ASSIGNMENT:
Across all the records, filter for lines with the word "legend" and copy them.

(Saved entries)
== Segment start ==
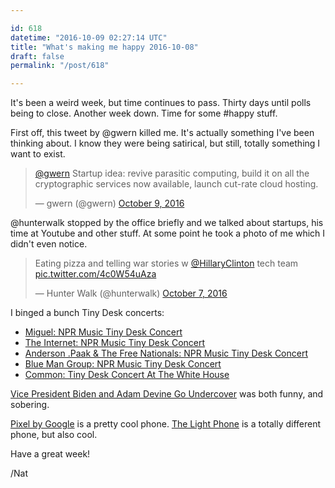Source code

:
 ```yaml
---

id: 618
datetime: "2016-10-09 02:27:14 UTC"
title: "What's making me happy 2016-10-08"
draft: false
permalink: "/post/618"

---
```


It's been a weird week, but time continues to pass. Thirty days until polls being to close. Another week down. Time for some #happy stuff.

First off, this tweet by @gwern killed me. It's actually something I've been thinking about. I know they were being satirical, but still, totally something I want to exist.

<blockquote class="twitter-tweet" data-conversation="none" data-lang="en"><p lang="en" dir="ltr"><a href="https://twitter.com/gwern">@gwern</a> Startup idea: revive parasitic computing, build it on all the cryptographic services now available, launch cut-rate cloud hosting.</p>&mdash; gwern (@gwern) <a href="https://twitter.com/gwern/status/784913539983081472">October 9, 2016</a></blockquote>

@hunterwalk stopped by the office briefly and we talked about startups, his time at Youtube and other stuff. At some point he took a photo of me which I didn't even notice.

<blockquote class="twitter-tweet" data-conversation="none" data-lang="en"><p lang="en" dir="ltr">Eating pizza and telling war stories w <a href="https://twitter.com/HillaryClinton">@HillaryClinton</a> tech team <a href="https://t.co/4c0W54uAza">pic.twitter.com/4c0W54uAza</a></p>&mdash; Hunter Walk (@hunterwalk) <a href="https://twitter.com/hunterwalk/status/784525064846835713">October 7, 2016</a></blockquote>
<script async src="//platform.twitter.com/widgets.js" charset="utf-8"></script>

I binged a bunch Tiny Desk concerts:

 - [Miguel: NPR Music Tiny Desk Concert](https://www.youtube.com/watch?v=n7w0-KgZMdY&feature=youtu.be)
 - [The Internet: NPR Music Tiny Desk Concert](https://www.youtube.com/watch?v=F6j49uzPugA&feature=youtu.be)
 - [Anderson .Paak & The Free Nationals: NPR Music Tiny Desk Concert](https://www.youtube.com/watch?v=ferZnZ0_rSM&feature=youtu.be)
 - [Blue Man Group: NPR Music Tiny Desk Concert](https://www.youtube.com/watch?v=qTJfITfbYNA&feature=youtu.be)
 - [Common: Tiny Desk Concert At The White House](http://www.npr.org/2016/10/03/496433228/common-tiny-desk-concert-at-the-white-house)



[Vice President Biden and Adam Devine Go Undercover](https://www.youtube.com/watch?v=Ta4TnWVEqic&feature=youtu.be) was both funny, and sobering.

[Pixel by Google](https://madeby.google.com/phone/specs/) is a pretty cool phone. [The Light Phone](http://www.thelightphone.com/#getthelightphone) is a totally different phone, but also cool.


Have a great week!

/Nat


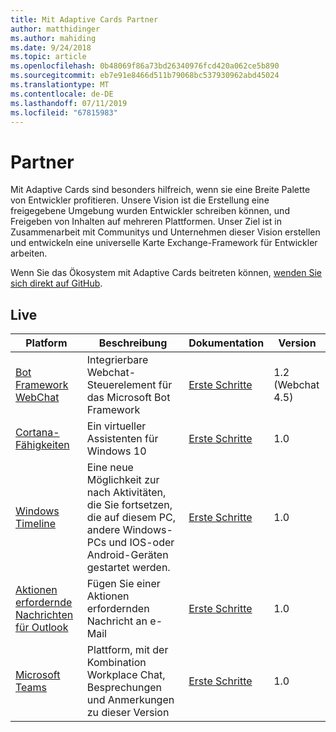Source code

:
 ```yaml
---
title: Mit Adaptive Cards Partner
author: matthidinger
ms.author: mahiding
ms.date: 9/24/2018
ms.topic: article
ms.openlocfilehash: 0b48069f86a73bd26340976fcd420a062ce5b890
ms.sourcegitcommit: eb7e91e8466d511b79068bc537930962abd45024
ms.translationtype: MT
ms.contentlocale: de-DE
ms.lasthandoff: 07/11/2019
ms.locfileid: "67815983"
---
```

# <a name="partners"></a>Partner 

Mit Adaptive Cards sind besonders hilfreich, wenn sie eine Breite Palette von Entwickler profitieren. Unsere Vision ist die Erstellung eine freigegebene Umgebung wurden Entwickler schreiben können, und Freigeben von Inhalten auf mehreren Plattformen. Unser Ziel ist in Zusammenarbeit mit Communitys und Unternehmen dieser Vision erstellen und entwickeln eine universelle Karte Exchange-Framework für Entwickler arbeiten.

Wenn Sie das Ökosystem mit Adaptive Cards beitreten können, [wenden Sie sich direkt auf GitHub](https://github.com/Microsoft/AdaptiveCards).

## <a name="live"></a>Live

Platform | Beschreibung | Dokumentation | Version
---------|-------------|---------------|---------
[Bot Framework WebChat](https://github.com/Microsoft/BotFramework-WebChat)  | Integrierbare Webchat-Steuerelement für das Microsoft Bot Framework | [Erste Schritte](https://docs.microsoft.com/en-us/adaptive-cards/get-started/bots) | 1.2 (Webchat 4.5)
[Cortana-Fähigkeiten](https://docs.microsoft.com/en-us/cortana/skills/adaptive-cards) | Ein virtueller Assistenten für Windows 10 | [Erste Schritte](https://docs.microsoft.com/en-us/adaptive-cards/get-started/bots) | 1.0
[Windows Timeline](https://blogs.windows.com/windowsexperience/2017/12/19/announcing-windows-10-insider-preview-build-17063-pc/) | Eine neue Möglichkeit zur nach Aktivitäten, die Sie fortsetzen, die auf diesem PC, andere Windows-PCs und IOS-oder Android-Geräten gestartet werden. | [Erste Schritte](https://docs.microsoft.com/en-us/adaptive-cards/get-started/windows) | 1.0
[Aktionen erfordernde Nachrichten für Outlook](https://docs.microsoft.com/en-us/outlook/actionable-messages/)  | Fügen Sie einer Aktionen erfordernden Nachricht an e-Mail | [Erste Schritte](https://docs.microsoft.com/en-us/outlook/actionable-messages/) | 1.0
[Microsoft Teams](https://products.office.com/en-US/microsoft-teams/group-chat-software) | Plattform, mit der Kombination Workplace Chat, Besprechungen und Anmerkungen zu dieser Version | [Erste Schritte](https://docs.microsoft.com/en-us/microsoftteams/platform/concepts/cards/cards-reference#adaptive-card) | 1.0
== Segment end ==
== Segment start ==
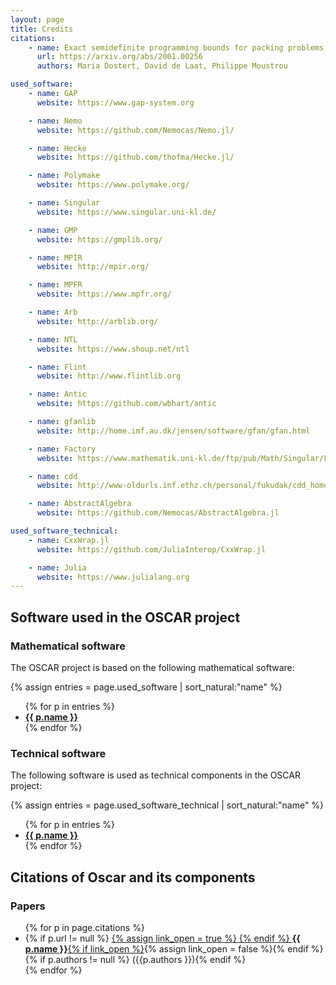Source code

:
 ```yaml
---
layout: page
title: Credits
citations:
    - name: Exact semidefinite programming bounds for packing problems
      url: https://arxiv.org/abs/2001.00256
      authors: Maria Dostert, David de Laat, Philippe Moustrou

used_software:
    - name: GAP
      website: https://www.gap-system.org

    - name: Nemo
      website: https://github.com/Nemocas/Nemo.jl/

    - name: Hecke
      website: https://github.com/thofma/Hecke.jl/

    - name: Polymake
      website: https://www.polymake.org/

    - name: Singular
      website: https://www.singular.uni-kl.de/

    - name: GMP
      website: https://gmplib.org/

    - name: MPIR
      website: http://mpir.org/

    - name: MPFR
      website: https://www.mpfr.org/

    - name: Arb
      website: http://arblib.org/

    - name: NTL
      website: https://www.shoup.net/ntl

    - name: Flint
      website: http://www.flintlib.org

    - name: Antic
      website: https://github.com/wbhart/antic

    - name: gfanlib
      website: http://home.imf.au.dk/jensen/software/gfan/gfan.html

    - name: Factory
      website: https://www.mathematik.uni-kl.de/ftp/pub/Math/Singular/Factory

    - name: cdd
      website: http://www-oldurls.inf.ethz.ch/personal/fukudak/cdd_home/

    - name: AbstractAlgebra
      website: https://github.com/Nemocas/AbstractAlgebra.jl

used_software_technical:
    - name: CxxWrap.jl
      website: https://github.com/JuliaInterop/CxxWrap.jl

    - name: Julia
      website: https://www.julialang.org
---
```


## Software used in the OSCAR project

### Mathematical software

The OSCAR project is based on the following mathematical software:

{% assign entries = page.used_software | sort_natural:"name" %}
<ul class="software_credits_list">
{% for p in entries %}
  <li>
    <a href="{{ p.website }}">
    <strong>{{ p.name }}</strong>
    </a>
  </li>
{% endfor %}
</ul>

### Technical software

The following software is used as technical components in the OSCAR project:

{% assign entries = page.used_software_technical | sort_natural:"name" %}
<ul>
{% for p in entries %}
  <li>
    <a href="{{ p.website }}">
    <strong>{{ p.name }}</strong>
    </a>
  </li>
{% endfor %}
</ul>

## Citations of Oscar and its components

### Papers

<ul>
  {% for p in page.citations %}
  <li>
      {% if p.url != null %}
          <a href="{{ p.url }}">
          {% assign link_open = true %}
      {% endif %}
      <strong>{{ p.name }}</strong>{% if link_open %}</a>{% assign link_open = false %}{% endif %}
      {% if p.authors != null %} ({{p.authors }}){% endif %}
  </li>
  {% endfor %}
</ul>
== Segment end ==
== Segment start ==
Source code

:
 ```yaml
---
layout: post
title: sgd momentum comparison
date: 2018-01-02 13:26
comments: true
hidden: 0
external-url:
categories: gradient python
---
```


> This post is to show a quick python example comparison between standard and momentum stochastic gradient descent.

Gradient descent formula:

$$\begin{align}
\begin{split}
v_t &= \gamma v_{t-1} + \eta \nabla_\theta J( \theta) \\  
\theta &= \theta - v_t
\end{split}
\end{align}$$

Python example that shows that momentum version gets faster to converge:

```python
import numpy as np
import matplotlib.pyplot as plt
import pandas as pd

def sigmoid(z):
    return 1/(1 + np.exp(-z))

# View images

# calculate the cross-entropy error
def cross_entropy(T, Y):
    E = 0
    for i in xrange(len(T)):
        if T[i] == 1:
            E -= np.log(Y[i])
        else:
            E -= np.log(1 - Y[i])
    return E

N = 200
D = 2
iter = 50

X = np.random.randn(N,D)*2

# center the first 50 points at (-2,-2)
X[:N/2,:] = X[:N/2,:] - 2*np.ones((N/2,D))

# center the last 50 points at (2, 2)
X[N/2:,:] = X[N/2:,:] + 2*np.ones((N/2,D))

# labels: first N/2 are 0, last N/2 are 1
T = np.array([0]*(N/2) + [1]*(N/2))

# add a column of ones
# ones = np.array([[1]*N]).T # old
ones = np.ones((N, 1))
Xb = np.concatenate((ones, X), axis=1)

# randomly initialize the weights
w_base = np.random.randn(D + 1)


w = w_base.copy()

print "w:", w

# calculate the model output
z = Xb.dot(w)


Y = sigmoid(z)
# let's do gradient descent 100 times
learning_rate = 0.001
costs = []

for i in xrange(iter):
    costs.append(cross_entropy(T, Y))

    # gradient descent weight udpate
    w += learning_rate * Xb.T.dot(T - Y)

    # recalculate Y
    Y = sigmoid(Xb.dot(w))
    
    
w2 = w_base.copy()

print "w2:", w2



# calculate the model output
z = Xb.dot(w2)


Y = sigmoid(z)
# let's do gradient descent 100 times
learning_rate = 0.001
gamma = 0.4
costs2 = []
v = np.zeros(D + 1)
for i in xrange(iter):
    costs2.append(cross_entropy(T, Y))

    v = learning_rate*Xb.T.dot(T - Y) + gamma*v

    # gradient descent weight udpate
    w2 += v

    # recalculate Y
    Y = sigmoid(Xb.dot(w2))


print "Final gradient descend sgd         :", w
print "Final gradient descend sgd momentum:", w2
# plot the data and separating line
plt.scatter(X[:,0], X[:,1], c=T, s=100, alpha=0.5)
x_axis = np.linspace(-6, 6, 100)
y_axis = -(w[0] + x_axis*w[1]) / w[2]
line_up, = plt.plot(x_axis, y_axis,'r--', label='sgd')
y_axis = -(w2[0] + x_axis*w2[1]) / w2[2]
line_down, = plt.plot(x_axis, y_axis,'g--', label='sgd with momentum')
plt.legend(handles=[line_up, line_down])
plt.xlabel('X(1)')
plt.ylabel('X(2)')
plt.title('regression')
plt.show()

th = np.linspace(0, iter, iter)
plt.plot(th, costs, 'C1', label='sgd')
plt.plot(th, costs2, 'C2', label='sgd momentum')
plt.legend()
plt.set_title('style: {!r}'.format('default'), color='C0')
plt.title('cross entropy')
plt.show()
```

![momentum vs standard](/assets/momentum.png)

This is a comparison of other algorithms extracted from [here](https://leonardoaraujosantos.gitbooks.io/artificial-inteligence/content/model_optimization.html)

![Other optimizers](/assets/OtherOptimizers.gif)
== Segment end ==
EXERCISE ANSWER:
plt.legend(handles=[line_up, line_down])
plt.legend()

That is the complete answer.